The Mask You Live In: What Does It Mean to 'Be a Man'?
Posted by Anthonism
Stop crying. Stop with the tears. Don’t cry. Pick yourself up. Stop with the emotions. Don’t be a pussy. Don’t let nobody disrespect you. Be cool and be kind of a dick. Always keep your mouth shut. Nobody likes a tattletale. Bros come before hoes. Don’t let your woman run your life. You bitch. What a fag. Get laid. Do somethin’. Be a man. Be a man. Grow some balls.
Explores how our culture's narrow definition of masculinity is harming our boys, men and society at large and unveils what we can do about it.
“The three most destructive words that every man receives when he’s a boy is when he’s told to be a man.” Joe Ehrmann, coach and former NFL player “We’ve constructed an idea of masculinity in the United States that doesn’t give young boys a way to feel secure in their masculinity so we make them go prove it all the time.” Dr. Michael Kimmel, Sociologist & Educator “Within in their peer group culture, each of them is posturing based on how the other boys are posturing and what they end up missing is what they each really want, which is just that closeness.” Dr. Judy Chu, Sociologist & Educator “In good times, guys are like really close to each other, but when things get a little bit worse, you’re on your own.” Boy 1 “From middle school I had four really close friends. Once I kind of went into high school, I struggled finding people I could talk to because I feel like I’m not supposed to get help.” Boy 2 “Our kids get up every morning, they have to prepare their mask for how they’re going to walk to school. A lot of our students don’t know how to take the mask off. What is it you don’t let people see? Almost 90% of you had pain and anger on the back of that paper.” Ashanti Branch, Educator & Youth Advocate “If you never cry then you have all these feelings stuffed up inside of you and then you can’t get them out.” Boy 3 “They really buy into a culture that doesn’t value what we’ve feminized. If we’re in a culture that doesn’t value caring, doesn’t value relationships, doesn’t value empathy, you are going to have boys and girls, men and women go crazy.” Dr. Niobe Way, Psychologist & Educator
Joe Ehrmann has been an educator, author, activist, pastor and coach for more than 25 years. He was a college All-American athlete who played professional football for 13 years. Among numerous awards, Joe has been named "The Most Important Coach in America" for his work to transform the culture of sports.

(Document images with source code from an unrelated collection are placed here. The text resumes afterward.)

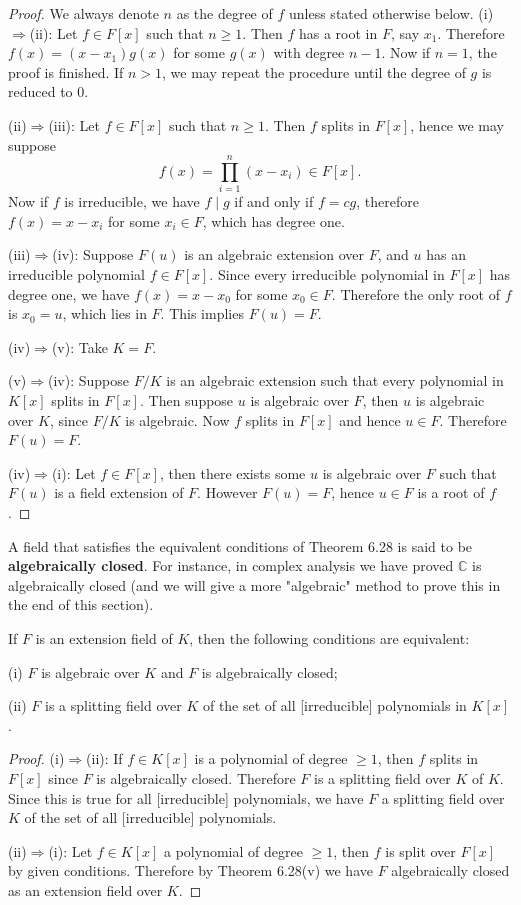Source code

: \begin{proof}
We always denote $n$ as the degree of $f$ unless stated otherwise below.
(i)$\Rightarrow$(ii): Let $f\in F[x]$ such that $n\ge 1$. Then $f$ has a root in $F$, say $x_1$. Therefore $f(x)=(x-x_1)g(x)$ for some $g(x)$ with degree $n-1$. Now if $n=1$, the proof is finished. If $n>1$, we may repeat the procedure until the degree of $g$ is reduced to $0$.\par
(ii)$\Rightarrow$(iii): Let $f\in F[x]$ such that $n\ge 1$. Then $f$ splits in $F[x]$, hence we may suppose 
$$
f\left( x \right) =\prod_{i=1}^n{\left( x-x_i \right)}\in F\left[ x \right] .
$$
Now if $f$ is irreducible, we have $f\mid g$ if and only if $f=cg$, therefore $f(x)=x-x_i$ for some $x_i\in F$, which has degree one.\par
(iii)$\Rightarrow$(iv): Suppose $F(u)$ is an algebraic extension over $F$, and $u$ has an irreducible polynomial $f\in F[x]$. Since every irreducible polynomial in $F[x]$ has degree one, we have $f(x)=x-x_0$ for some $x_0\in F$. Therefore the only root of $f$ is $x_0=u$, which lies in $F$. This implies $F(u)=F$.\par
(iv)$\Rightarrow$(v): Take $K=F$.\par
(v)$\Rightarrow$(iv): Suppose $F/K$ is an algebraic extension such that every polynomial in $K[x]$ splits in $F[x]$. Then suppose $u$ is algebraic over $F$, then $u$ is algebraic over $K$, since $F/K$ is algebraic. Now $f$ splits in $F[x]$ and hence $u\in F$. Therefore $F(u)=F$.\par
(iv)$\Rightarrow$(i): Let $f\in F[x]$, then there exists some $u$ is algebraic over $F$ such that $F(u)$ is a field extension of $F$. However $F(u)=F$, hence $u\in F$ is a root of $f$.
\end{proof}
A field that satisfies the equivalent conditions of Theorem 6.28 is said to be \textbf{algebraically closed}. For instance, in complex analysis we have proved $\mathbb{C}$ is algebraically closed (and we will give a more "algebraic" method to prove this in the end of this section).
\begin{theorem}
If $F$ is an extension field of $K$, then the following conditions are equivalent: \par
(i) $F$ is algebraic over $K$ and $F$ is algebraically closed;\par
(ii) $F$ is a splitting field over $K$ of the set of all [irreducible] polynomials in $K[x]$.
\end{theorem}
\begin{proof}
(i)$\Rightarrow$(ii): If $f\in K[x]$ is a polynomial of degree $\ge 1$, then $f$ splits in $F[x]$ since $F$ is algebraically closed. Therefore $F$ is a splitting field over $K$ of $K$. Since this is true for all [irreducible] polynomials, we have $F$ a splitting field over $K$ of the set of all [irreducible] polynomials.\par
(ii)$\Rightarrow$(i): Let $f\in K[x]$ a polynomial of degree $\ge 1$, then $f$ is split over $F[x]$ by given conditions. Therefore by Theorem 6.28(v) we have $F$ algebraically closed as an extension field over $K$.
\end{proof}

“I had anger issues in high school. I felt like an outcast.” Boy 4 “I’ve been suspended at least once every year I was here.” Boy 5 “We would just look for trouble and just like try to fight.” Boy 6 “Boys are more likely to act out. They’re more likely to become aggressive. Most people miss that as depression, or see it as a conduct disorder, or just a bad kid.” Dr. William Pollack, Psychologist & Educator “I felt like just giving up on life. I had suicidal thoughts in my head at 6th grade.” Boy 7 “I felt alone for a long time, and I actually thought about killing myself.” Boy 8 “Whether it’s homicidal violence or suicidal violence, people resort to such desperate behavior only when they are feeling shamed and humiliated or feel they would be if they didn’t prove that they were real men.” Dr. James Gilligan, Psychiatrist & Educator “If you’re told from day one, don’t let nobody disrespect you and this is the way you handle it as a man…respect is linked to violence.” Dr. Joseph Marshall, Educator & Youth Advocate “If I can man up, why step down from that, you feel me?” Boy 9 “It’s like instinct.” Boy 10 So, man up! Man up! Man up! Man up! Man up! Grow some fucking balls! Act like a man! Be a man. Be a man! For my kids, I was gonna end this hyper masculine narrative here.